In this episode of the Future of Work Hub’s In Conversation podcast, Lucy Lewis sits down with Barry Schwartz, emeritus Professor of Psychology at Swarthmore College and Visiting Professor at the Haas School of Business at Berkeley.
Barry draws on 50 years of research at the intersection of psychology, behavioural economics and business to explore what motivates people at work. They discuss how fostering meaningful work and autonomy offer significant opportunities for organisations to unlock better outcomes and why trust – rather than rules and incentives – should be the foundation of effective leadership.
Key takeaways
- Prioritise meaningful work. The long-standing Industrial Age belief that pay is the primary motivator to work still shapes how many organisations design jobs, yet research shows that people do their best work when they are given autonomy, opportunities to think and collaborate, and feel that their work matters.
- Create an employee proposition grounded in what people actually want from work. Engage in open, ongoing dialogue to understand what motivates employees and remain flexible as expectations shift amid economic uncertainty and technological disruption.

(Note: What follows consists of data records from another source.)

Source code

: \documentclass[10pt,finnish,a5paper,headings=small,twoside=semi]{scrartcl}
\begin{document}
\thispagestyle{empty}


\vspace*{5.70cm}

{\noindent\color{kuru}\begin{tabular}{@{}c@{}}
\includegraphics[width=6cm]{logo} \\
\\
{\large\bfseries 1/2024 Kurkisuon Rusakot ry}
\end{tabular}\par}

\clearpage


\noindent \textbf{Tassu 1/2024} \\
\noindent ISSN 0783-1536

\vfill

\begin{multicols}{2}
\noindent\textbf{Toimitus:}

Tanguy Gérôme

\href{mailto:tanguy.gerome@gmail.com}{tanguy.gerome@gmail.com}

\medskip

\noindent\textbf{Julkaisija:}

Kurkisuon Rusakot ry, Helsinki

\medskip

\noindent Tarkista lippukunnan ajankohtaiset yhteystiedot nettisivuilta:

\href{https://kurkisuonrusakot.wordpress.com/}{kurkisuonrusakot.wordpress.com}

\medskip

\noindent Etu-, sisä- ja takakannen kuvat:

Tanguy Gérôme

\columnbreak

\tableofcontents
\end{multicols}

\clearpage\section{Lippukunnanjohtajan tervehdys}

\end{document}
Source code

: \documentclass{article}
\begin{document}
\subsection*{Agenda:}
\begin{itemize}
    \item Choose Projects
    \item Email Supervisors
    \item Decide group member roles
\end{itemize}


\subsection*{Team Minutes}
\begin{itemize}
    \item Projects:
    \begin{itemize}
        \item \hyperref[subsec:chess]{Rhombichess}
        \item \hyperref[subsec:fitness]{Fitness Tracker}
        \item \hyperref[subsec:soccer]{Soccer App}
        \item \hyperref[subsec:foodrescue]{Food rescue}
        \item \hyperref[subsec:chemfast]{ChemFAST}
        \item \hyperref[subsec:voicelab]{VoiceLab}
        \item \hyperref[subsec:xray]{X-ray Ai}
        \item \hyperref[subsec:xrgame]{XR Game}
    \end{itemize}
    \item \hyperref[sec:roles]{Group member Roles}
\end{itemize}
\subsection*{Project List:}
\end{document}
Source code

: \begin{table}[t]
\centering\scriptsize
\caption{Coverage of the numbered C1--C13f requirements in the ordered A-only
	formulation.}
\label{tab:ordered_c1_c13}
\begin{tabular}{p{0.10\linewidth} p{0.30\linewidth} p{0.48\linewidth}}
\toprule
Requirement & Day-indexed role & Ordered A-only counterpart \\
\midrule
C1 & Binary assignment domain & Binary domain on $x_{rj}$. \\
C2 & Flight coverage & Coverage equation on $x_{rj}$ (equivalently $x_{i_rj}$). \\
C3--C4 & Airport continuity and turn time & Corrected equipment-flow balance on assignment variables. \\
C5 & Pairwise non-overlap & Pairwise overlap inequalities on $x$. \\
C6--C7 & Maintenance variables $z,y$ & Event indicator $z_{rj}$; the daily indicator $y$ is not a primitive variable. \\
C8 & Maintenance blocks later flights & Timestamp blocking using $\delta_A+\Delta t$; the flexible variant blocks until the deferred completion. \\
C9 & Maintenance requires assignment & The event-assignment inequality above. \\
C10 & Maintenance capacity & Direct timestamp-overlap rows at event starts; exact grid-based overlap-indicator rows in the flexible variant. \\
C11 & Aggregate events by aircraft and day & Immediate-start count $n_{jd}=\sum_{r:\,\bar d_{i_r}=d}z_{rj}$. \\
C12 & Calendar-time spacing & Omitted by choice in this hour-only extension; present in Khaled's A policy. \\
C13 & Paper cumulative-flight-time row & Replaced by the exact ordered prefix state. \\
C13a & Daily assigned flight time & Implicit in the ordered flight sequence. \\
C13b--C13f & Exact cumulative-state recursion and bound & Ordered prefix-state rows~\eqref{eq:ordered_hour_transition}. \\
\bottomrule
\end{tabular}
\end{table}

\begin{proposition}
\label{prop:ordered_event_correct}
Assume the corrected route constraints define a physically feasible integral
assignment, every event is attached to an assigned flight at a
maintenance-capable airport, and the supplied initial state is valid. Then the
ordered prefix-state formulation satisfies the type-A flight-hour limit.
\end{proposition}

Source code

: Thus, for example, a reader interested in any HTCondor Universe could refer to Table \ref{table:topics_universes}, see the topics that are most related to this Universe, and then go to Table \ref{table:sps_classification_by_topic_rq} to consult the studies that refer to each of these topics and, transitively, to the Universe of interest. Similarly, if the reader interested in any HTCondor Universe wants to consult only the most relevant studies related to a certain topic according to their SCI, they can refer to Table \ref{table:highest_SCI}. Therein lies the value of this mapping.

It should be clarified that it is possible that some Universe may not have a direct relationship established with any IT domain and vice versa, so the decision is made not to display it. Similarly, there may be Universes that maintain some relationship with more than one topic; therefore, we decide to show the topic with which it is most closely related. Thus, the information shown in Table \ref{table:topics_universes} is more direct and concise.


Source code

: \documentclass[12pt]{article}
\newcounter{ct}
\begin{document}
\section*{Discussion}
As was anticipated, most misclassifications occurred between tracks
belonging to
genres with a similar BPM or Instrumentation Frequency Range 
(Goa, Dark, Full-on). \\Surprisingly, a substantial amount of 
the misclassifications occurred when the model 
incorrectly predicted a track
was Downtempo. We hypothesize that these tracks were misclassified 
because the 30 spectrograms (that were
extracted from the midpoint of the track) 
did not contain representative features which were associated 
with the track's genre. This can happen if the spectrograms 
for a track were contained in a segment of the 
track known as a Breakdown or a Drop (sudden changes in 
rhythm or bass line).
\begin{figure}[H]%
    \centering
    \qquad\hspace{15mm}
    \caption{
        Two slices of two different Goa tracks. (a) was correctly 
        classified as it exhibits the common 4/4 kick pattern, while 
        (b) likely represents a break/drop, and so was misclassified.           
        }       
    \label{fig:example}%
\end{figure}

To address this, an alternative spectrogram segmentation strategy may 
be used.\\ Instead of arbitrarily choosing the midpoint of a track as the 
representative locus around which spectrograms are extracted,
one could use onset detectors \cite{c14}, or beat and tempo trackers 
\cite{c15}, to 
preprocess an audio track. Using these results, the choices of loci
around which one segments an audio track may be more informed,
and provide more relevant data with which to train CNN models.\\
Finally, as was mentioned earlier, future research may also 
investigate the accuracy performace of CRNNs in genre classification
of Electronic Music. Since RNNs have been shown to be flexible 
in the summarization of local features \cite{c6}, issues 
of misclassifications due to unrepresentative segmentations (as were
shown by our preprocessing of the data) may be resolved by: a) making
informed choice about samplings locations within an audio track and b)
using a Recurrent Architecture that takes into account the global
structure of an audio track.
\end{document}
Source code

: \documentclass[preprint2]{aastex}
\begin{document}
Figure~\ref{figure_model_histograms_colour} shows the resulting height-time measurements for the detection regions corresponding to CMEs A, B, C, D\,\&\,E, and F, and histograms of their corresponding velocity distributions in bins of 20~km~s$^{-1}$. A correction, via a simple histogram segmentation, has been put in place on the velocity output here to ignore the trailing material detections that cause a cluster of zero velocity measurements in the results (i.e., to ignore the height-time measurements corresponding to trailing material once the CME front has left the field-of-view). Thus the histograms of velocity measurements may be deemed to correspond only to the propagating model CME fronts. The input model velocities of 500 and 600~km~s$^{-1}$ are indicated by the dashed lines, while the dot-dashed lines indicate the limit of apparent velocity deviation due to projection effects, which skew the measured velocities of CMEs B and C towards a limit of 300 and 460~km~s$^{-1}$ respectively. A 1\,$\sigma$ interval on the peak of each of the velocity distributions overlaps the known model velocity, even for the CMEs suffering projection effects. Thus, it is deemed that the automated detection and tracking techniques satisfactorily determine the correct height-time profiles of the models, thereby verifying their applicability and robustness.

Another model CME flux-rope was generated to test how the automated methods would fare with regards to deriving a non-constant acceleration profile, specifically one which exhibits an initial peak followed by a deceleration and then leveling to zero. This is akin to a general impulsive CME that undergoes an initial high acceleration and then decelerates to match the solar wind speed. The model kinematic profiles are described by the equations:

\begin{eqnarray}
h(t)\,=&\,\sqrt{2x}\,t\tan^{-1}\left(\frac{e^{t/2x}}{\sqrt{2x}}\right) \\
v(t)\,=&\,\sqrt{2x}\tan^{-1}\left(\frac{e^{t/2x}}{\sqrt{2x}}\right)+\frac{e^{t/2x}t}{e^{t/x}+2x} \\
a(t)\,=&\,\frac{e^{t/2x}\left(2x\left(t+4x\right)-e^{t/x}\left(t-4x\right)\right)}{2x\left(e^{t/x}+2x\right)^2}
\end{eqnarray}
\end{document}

- Make wellbeing intrinsic to job design. Organisations often focus wellbeing offerings on peripheral benefits rather than addressing what happens at the workplace itself. Move wellbeing in from the fringes by building autonomy, meaning and appropriate levels of responsibility into job design.
- Give employees real autonomy to unlock frontline workforce insights and better workforce engagement. Command-and-control models lead managers to prioritise authority over empowerment, even when this comes at the cost of the bottom line. Create genuine opportunities for employees to use their judgment. Foster trust and mutual respect with the workforce to unlock the wisdom of those closest to day-today operations.
- Embrace "good enough" to reduce decision overwhelm. While choice and autonomy are essential to wellbeing, too much choice between workplace tools, technologies and pathways can overwhelm employees. Delegate decisions to trusted colleagues and use feedback mechanisms between leadership and employees to continuously adjust and maintain the right balance for your workforce.